Seule l’espèce des hommes qui possèdent la disposition au mouvement altruiste et çà l’inclination envers leurs semblables, est visée par cet objectif. Encore faut-il que par le labeur de la Torah et des commandements ils transforment leur désir de recevoir en désir de combler et qu’ils arrivent à l’identification à leur créateur. Dès lors, ils reçoivent tous les degrés qui leur ont été préparés dans les mondes supérieurs, c’est-à-dire les degrés appelés : esprit, souffle, âme, vie, unité. Voilà comment ils sont rendus aptes à recevoir l’objectif du projet de la création.

Il est donc démontré maintenant que la volonté de création de tous les mondes n’a que l’homme pour objet.

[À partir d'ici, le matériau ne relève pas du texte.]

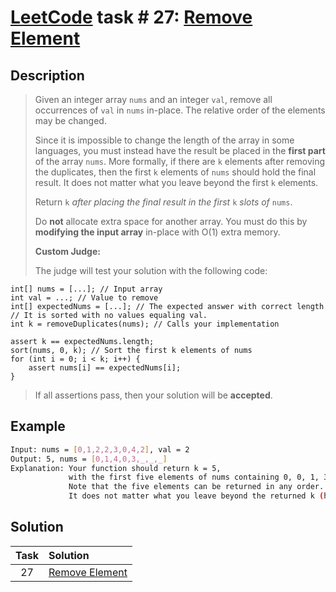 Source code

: # [LeetCode][leetcode] task # 27: [Remove Element][task]

Description
-----------

> Given an integer array `nums` and an integer `val`,
> remove all occurrences of `val` in `nums` in-place.
> The relative order of the elements may be changed.
> 
> Since it is impossible to change the length of the array in some languages,
> you must instead have the result be placed in the **first part** of the array `nums`.
> More formally, if there are `k` elements after removing the duplicates,
> then the first `k` elements of `nums` should hold the final result.
> It does not matter what you leave beyond the first `k` elements.
> 
> Return `k` _after placing the final result in the first_ `k` _slots of_ `nums`.
> 
> Do **not** allocate extra space for another array. You must do this
> by **modifying the input array** in-place with O(1) extra memory.
> 
> **Custom Judge:**
> 
> The judge will test your solution with the following code:
```
int[] nums = [...]; // Input array
int val = ...; // Value to remove
int[] expectedNums = [...]; // The expected answer with correct length
// It is sorted with no values equaling val.
int k = removeDuplicates(nums); // Calls your implementation

assert k == expectedNums.length;
sort(nums, 0, k); // Sort the first k elements of nums
for (int i = 0; i < k; i++) {
    assert nums[i] == expectedNums[i];
}
``` 
> If all assertions pass, then your solution will be **accepted**.

Example
-------

```sh
Input: nums = [0,1,2,2,3,0,4,2], val = 2
Output: 5, nums = [0,1,4,0,3,_,_,_]
Explanation: Your function should return k = 5,
             with the first five elements of nums containing 0, 0, 1, 3, and 4.
             Note that the five elements can be returned in any order.
             It does not matter what you leave beyond the returned k (hence they are underscores).
```

Solution
--------

| Task | Solution |
| :------: | :------ |
| 27 | [Remove Element][solution] |


[leetcode]: <http://leetcode.com/>
[task]: <https://leetcode.com/problems/remove-element/>
[solution]: <https://github.com/wellaxis/witalis-jkit/blob/main/module/tasks/src/main/java/com/witalis/jkit/tasks/core/task/leetcode/p27/option/Practice.java>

40. Je sais très bien que tout cela n’est pas accepté par une partie des philosophes et que cela ne cadre pas avec leurs opinions. Ils ne peuvent admettre que l’homme, qui est vil et insignifiant à leurs yeux, soit le résumé de toute la grande et sublime création !

Ils font penser à cette chenille qui était née dans un radis et qui y restait tout en se disant que le monde du Saint, béni soit-Il, était si triste, si obscur, et  tellement petit, exactement comme le radis dans lequel elle avait pris naissance ! Pourtant, un jour, elle creva l’écorce du radis et le vit cette fois de l’extérieur. Stupéfait, elle s’écria : « et moi qui pensais que le monde entier avait la dimension de mon radis natal ! Dire que je vois maintenant devant moi un monde grand, illuminé, formidable et admirablement beau ! »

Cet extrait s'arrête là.